Around 1773, Hawes became well known as a campaigner for the possibility of resuscitating persons apparently dead from drowning, or other causes of asphyxia. For a year he offered a reward to anyone who brought to him, or his supporters, the body of a person who had been taken out of the River Thames unconscious, within a reasonable time after immersion. The reward was paid whether the attempt to resuscitate proved successful or not. Thomas Cogan, who translated in 1773 an account of an Amsterdam society for the resuscitation of the apparently drowned, thought that Hawes should not pay all the rewards, and it was arranged in 1774 that he and Cogan should each bring 15 friends to the Chapter Coffeehouse on Paternoster Row to consider further operations. This was done, and at the meeting "The Institution for affording immediate relief to persons apparently dead from drowning" was formed, later renamed the Humane Society, and acquiring the "Royal" prefix in 1787. In the following years, Hawes worked as the organisation's secretary, registrar and treasurer.

In 1779 Hawes received his MD degree from Marischal College, Aberdeen, in 1779. Hawes was also physician to the London Dispensary. From 1791, he lived in Spital Square, and in 1793 worked to alleviate the distress which then was found among the Spitalfields weavers. He died on 5 December 1808. He was buried at St Mary's Churchyard, Islington on 13 December 1808.

==Works==
Hawes authored the following works:
- An Account of Dr. Goldsmith's Illness, 1774. Oliver Goldsmith had consulated Hawes as apothecary, but against his advice continued to self-medicate with Dr James's "fever powder".
- An Examination of the Rev.

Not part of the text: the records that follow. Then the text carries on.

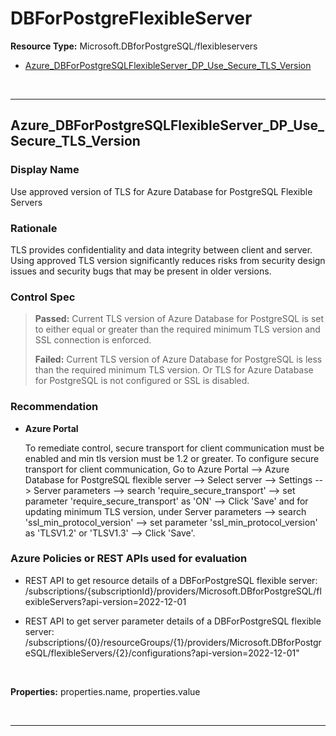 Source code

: # DBForPostgreFlexibleServer

**Resource Type:** Microsoft.DBforPostgreSQL/flexibleservers 

<!-- TOC -->

- [Azure_DBForPostgreSQLFlexibleServer_DP_Use_Secure_TLS_Version](#azure_dbforpostgresqlflexibleserver_dp_use_secure_tls_version)

<!-- /TOC -->
<br/>

___ 

## Azure_DBForPostgreSQLFlexibleServer_DP_Use_Secure_TLS_Version 

### Display Name 
Use approved version of TLS for Azure Database for PostgreSQL Flexible Servers 

### Rationale 
TLS provides confidentiality and data integrity between client and server. Using approved TLS version significantly reduces risks from security design issues and security bugs that may be present in older versions.

### Control Spec 

> **Passed:** 
> Current TLS version of Azure Database for PostgreSQL is set to either equal or greater than the required minimum TLS version and SSL connection is enforced.
> 
> **Failed:** 
> Current TLS version of Azure Database for PostgreSQL is less than the required minimum TLS version. Or
TLS for Azure Database for PostgreSQL is not configured or SSL is disabled.
> 
### Recommendation 

- **Azure Portal** 

	To remediate control, secure transport for client communication must be enabled and min tls version must be 1.2 or greater. To configure secure transport for client communication, Go to Azure Portal --> Azure Database for PostgreSQL flexible server --> Select server --> Settings --> Server parameters --> search 'require_secure_transport' --> set parameter 'require_secure_transport' as 'ON' --> Click 'Save' and for updating minimum TLS version, under Server parameters --> search 'ssl_min_protocol_version' --> set parameter 'ssl_min_protocol_version' as 'TLSV1.2' or 'TLSV1.3' --> Click 'Save'.
      
### Azure Policies or REST APIs used for evaluation 

- REST API to get resource details of a DBForPostgreSQL flexible server: 
/subscriptions/{subscriptionId}/providers/Microsoft.DBforPostgreSQL/flexibleServers?api-version=2022-12-01

- REST API to get server parameter details of a DBForPostgreSQL flexible server: 
/subscriptions/{0}/resourceGroups/{1}/providers/Microsoft.DBforPostgreSQL/flexibleServers/{2}/configurations?api-version=2022-12-01"
<br />
 
**Properties:** properties.name, properties.value
 <br />

<br />

___ 
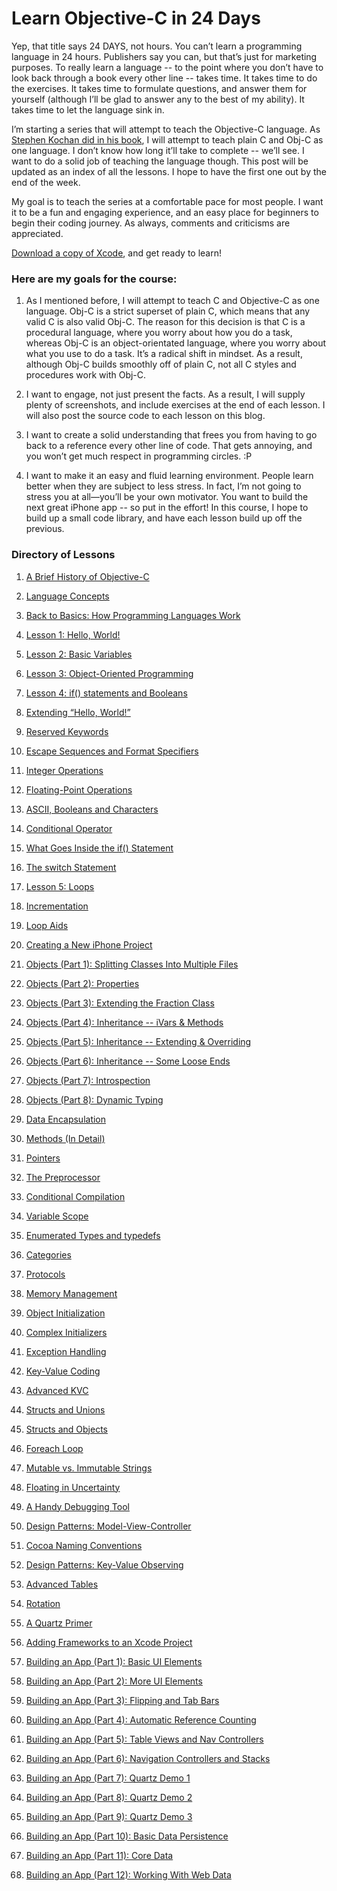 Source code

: # Learn Objective-C in 24 Days

Yep, that title says 24 DAYS, not hours. You can’t learn a programming language in 24 hours. Publishers say you can, but that’s just for marketing purposes. To really learn a language -- to the point where you don’t have to look back through a book every other line -- takes time. It takes time to do the exercises. It takes time to formulate questions, and answer them for yourself (although I’ll be glad to answer any to the best of my ability). It takes time to let the language sink in.

I’m starting a series that will attempt to teach the Objective-C language. As [Stephen Kochan did in his book](https://www.amazon.com/Programming-Objective-C-2-0-Stephen-Kochan/dp/0321566157/), I will attempt to teach plain C and Obj-C as one language. I don’t know how long it’ll take to complete -- we’ll see. I want to do a solid job of teaching the language though. This post will be updated as an index of all the lessons. I hope to have the first one out by the end of the week.

My goal is to teach the series at a comfortable pace for most people. I want it to be a fun and engaging experience, and an easy place for beginners to begin their coding journey. As always, comments and criticisms are appreciated.

[Download a copy of Xcode](https://developer.apple.com/xcode/downloads/), and get ready to learn!

### Here are my goals for the course:

1. As I mentioned before, I will attempt to teach C and Objective-C as one language. Obj-C is a strict superset of plain C, which means that any valid C is also valid Obj-C. The reason for this decision is that C is a procedural language, where you worry about how you do a task, whereas Obj-C is an object-orientated language, where you worry about what you use to do a task. It’s a radical shift in mindset. As a result, although Obj-C builds smoothly off of plain C, not all C styles and procedures work with Obj-C.

2. I want to engage, not just present the facts. As a result, I will supply plenty of screenshots, and include exercises at the end of each lesson. I will also post the source code to each lesson on this blog.

3. I want to create a solid understanding that frees you from having to go back to a reference every other line of code. That gets annoying, and you won’t get much respect in programming circles. :P

4. I want to make it an easy and fluid learning environment. People learn better when they are subject to less stress. In fact, I’m not going to stress you at all—you’ll be your own motivator. You want to build the next great iPhone app -- so put in the effort! In this course, I hope to build up a small code library, and have each lesson build up off the previous.

### Directory of Lessons

1. [A Brief History of Objective-C](37.md)

2. [Language Concepts](39.md)

3. [Back to Basics: How Programming Languages Work](40.md)

4. [Lesson 1: Hello, World!](41.md)

5. [Lesson 2: Basic Variables](44.md)

6. [Lesson 3: Object-Oriented Programming](46.md)

7. [Lesson 4: if() statements and Booleans](51.md)

8. [Extending “Hello, World!”](42.md)

9. [Reserved Keywords](43.md)

10. [Escape Sequences and Format Specifiers](45.md)

11. [Integer Operations](47.md)

12. [Floating-Point Operations](48.md)

13. [ASCII, Booleans and Characters](49.md)

14. [Conditional Operator](50.md)

15. [What Goes Inside the if() Statement](52.md)

16. [The switch Statement](53.md)

17. [Lesson 5: Loops](54.md)

18. [Incrementation](55.md)

19. [Loop Aids](56.md)

20. [Creating a New iPhone Project](57.md)

21. [Objects (Part 1): Splitting Classes Into Multiple Files](58.md)

22. [Objects (Part 2): Properties](59.md)

23. [Objects (Part 3): Extending the Fraction Class](62.md)

24. [Objects (Part 4): Inheritance -- iVars & Methods](64.md)

25. [Objects (Part 5): Inheritance -- Extending & Overriding](62.md)

26. [Objects (Part 6): Inheritance -- Some Loose Ends](63.md)

27. [Objects (Part 7): Introspection](64.md)

28. [Objects (Part 8): Dynamic Typing](65.md)

29. [Data Encapsulation](66.md)

30. [Methods (In Detail)](67.md)

31. [Pointers](68.md)

32. [The Preprocessor](69.md)

33. [Conditional Compilation](70.md)

34. [Variable Scope](71.md)

35. [Enumerated Types and typedefs](72.md)

36. [Categories](73.md)

37. [Protocols](74.md)

38. [Memory Management](75.md)

39. [Object Initialization](76.md)

40. [Complex Initializers](77.md)

41. [Exception Handling](78.md)

42. [Key-Value Coding](79.md)

43. [Advanced KVC](80.md)

44. [Structs and Unions](81.md)

45. [Structs and Objects](82.md)

46. [Foreach Loop](83.md)

47. [Mutable vs. Immutable Strings](84.md)

48. [Floating in Uncertainty](85.md)

49. [A Handy Debugging Tool](86.md)

50. [Design Patterns: Model-View-Controller](87.md)

51. [Cocoa Naming Conventions](88.md)

52. [Design Patterns: Key-Value Observing](89.md)

53. [Advanced Tables](90.md)

54. [Rotation](91.md)

55. [A Quartz Primer](92.md)

56. [Adding Frameworks to an Xcode Project](93.md)

57. [Building an App (Part 1): Basic UI Elements](94.md)

58. [Building an App (Part 2): More UI Elements](95.md)

59. [Building an App (Part 3): Flipping and Tab Bars](96.md)

60. [Building an App (Part 4): Automatic Reference Counting](97.md)

61. [Building an App (Part 5): Table Views and Nav Controllers](98.md)

62. [Building an App (Part 6): Navigation Controllers and Stacks](99.md)

63. [Building an App (Part 7): Quartz Demo 1](100.md)

64. [Building an App (Part 8): Quartz Demo 2](101.md)

65. [Building an App (Part 9): Quartz Demo 3](102.md)

66. [Building an App (Part 10): Basic Data Persistence](103.md)

67. [Building an App (Part 11): Core Data](104.md)

68. [Building an App (Part 12): Working With Web Data](105.md)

John Wesley's Primitive Physic, 1776; 3rd ed. 1780.
- An Address on Premature Death and Premature Interment, 1777.
- An Address to the Public on the Dangerous Custom of laying out persons as soon as Respiration ceases, with a Reply by W. Renwick, and Observations on that Reply, 1778.

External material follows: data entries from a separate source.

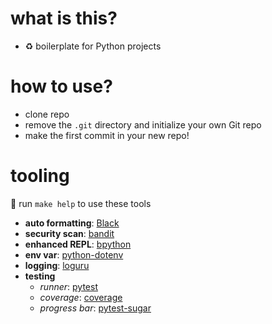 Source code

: # what is this?

* ♻️ boilerplate for Python projects

# how to use?

* clone repo
* remove the `.git` directory and initialize your own Git repo
* make the first commit in your new repo!

# tooling

📝 run `make help` to use these tools

* __auto formatting__: [Black](https://github.com/ambv/black)
* __security scan__: [bandit](https://github.com/openstack/bandit)
* __enhanced REPL__: [bpython](https://github.com/bpython/bpython)
* __env var__: [python-dotenv](https://github.com/theskumar/python-dotenv)
* __logging__: [loguru](https://github.com/Delgan/loguru)
* __testing__
    - _runner_: [pytest](https://github.com/pytest-dev/pytest)
    - _coverage_: [coverage](https://github.com/nedbat/coveragepy)
    - _progress bar_: [pytest-sugar](https://github.com/Frozenball/pytest-sugar)
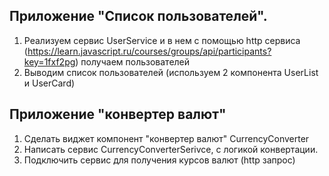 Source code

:## Приложение "Список пользователей".

1. Реализуем сервис UserService и в нем с помощью http сервиса (https://learn.javascript.ru/courses/groups/api/participants?key=1fxf2pg) получаем пользователей
2. Выводим список пользователей (используем 2 компонента UserList и UserCard)

## Приложение "конвертер валют"

1. Сделать виджет компонент "конвертер валют" CurrencyConverter
2. Написать сервис CurrencyConverterSerivce, с логикой конвертации.
3. Подключить сервис для получения курсов валют (http запрос) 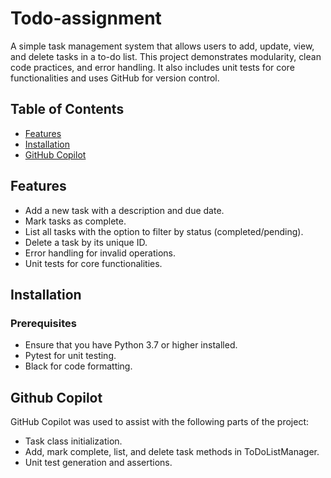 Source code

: # Todo-assignment

A simple task management system that allows users to add, update, view, and delete tasks in a to-do list. This project demonstrates modularity, clean code practices, and error handling. It also includes unit tests for core functionalities and uses GitHub for version control.

## Table of Contents
- [Features](#features)
- [Installation](#installation)
- [GitHub Copilot](#github-copilot)

## Features
- Add a new task with a description and due date.
- Mark tasks as complete.
- List all tasks with the option to filter by status (completed/pending).
- Delete a task by its unique ID.
- Error handling for invalid operations.
- Unit tests for core functionalities.

## Installation

### Prerequisites
 - Ensure that you have Python 3.7 or higher installed.
 - Pytest for unit testing.
 - Black for code formatting.

## Github Copilot

GitHub Copilot was used to assist with the following parts of the project:

 - Task class initialization.
 - Add, mark complete, list, and delete task methods in ToDoListManager.
 - Unit test generation and assertions.


    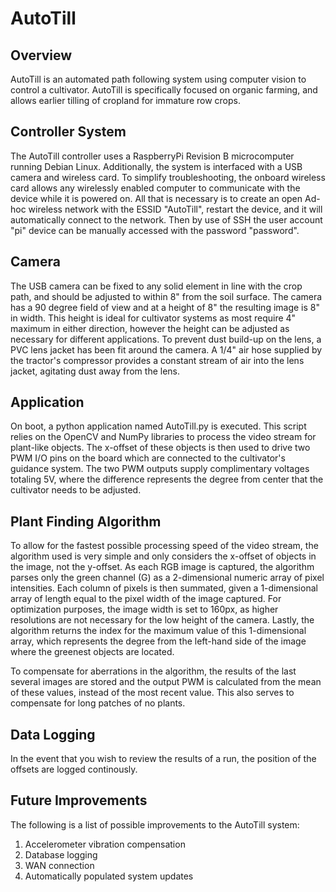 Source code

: # AutoTill
## Overview
AutoTill is an automated path following system using computer vision to control a cultivator. AutoTill is specifically focused on organic farming, and allows earlier tilling of cropland for immature row crops.
    
## Controller System
The AutoTill controller uses a RaspberryPi Revision B microcomputer running Debian Linux. Additionally, the system is interfaced with a USB camera and wireless card. To simplify troubleshooting, the onboard wireless card allows any wirelessly enabled computer to communicate with the device while it is powered on. All that is necessary is to create an open Ad-hoc wireless network with the ESSID "AutoTill", restart the device, and it will automatically connect to the network. Then by use of SSH the user account "pi" device can be manually accessed with the password "password".
    
## Camera
The USB camera can be fixed to any solid element in line with the crop path, and should be adjusted to within 8" from the soil surface. The camera has a 90 degree field of view and at a height of 8" the resulting image is 8" in width. This height is ideal for cultivator systems as most require 4" maximum in either direction, however the height can be adjusted as necessary for different applications. To prevent dust build-up on the lens, a PVC lens jacket has been fit around the camera. A 1/4" air hose supplied by the tractor's compressor provides a constant stream of air into the lens jacket, agitating dust away from the lens.
    
## Application
On boot, a python application named AutoTill.py is executed. This script relies on the OpenCV and NumPy libraries to process the video stream for plant-like objects. The x-offset of these objects is then used to drive two PWM I/O pins on the board which are connected to the cultivator's guidance system. The two PWM outputs supply complimentary voltages totaling 5V, where the difference represents the degree from center that the cultivator needs to be adjusted. 

## Plant Finding Algorithm
To allow for the fastest possible processing speed of the video stream, the algorithm used is very simple and only considers the x-offset of objects in the image, not the y-offset. As each RGB image is captured, the algorithm parses only the green channel (G) as a 2-dimensional numeric array of pixel intensities. Each column of pixels is then summated, given a 1-dimensional array of length equal to the pixel width of the image captured. For optimization purposes, the image width is set to 160px, as higher resolutions are not necessary for the low height of the camera. Lastly, the algorithm  returns the index for the maximum value of this 1-dimensional array, which represents the degree from the left-hand side of the image where the greenest objects are located.
    
To compensate for aberrations in the algorithm, the results of the last several images are stored and the output PWM is calculated from the mean of these values, instead of the most recent value. This also serves to compensate for long patches of no plants.
    
## Data Logging
In the event that you wish to review the results of a run, the position of the offsets are logged continously.

## Future Improvements
The following is a list of possible improvements to the AutoTill system:
1. Accelerometer vibration compensation
2. Database logging
3. WAN connection
4. Automatically populated system updates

- An Address to the Legislature on the importance of a Humane Society, 1781.
- An Address to the King and Parliament of Great Britain on the important subject of preserving the Lives of its Inhabitants, 1782; 3rd ed., with Observations on the General Bills of Mortality, 1783.

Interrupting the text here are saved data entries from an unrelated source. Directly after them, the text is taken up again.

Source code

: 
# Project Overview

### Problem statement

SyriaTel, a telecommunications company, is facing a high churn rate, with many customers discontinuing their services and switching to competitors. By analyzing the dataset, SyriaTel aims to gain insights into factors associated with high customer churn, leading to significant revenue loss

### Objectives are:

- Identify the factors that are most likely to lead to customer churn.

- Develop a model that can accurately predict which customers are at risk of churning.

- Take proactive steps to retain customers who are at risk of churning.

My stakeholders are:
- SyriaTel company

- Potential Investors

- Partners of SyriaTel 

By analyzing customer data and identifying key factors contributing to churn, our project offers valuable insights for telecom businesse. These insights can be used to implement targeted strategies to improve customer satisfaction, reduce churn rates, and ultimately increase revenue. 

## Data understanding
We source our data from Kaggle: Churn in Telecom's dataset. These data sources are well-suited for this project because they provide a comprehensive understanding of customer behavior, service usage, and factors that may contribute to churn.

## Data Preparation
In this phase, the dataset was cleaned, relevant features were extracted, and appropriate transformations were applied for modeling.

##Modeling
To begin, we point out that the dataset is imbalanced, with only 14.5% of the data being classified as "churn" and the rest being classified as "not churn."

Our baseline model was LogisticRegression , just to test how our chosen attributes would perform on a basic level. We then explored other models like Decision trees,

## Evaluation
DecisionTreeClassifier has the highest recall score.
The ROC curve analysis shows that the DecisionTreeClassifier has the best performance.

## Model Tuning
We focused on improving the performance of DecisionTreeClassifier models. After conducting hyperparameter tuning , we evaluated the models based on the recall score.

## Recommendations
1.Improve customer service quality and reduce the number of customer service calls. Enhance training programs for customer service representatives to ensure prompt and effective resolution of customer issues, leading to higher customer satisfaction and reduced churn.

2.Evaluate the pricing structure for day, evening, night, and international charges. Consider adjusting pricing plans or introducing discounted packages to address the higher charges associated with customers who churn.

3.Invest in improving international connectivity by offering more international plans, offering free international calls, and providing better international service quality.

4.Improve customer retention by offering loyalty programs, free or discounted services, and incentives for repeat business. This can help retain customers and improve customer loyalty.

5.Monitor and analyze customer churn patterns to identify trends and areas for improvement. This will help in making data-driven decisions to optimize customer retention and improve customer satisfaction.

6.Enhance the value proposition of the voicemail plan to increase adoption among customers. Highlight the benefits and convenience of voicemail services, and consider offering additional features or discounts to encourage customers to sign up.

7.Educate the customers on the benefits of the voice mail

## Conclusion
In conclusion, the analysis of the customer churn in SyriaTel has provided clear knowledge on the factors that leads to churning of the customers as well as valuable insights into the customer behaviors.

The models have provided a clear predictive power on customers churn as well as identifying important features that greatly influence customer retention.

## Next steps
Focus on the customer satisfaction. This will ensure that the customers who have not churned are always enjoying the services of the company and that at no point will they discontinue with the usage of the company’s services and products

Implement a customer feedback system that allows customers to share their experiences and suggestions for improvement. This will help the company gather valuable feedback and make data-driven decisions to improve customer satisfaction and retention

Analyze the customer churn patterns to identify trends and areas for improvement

- The Transactions of the Royal Humane Society from 1774 to 1784, with an Appendix of Miscellaneous Observations on Suspended Animation to the year 1794.

==Family==
Hawes married Sarah Fox (1740–1814) in 1759; they had nine children, including:
- Harriot (bap. 1760)
- Sophia (bap. 1762, died 1828), married in 1790 Russell Scott (1761–1833), a nonconformist minister in Portsmouth and brother of Mary Scott. Their daughter Sophia Russell Scott married her first cousin John Edward Taylor, son of Mary Scott and founder of the Manchester Guardian; and her brother Russell (1810–1880) was father of C. P. Scott, editor of The Guardian.
- The eldest son, Thomas (bap. 1765, died 1849), a magistrate, was partner with his brother Benjamin in the soapworks at the New Barge House, Lambeth.
- Maria, or Mary Ann (bap. 1767, died 1849), married in 1797 John Gurney.
- Sarah (b. 1773)
- William (b. 1774)
- Benjamin (1770–1861), the father of Benjamin Hawes (1797–1862) and William Hawes (1805–1885).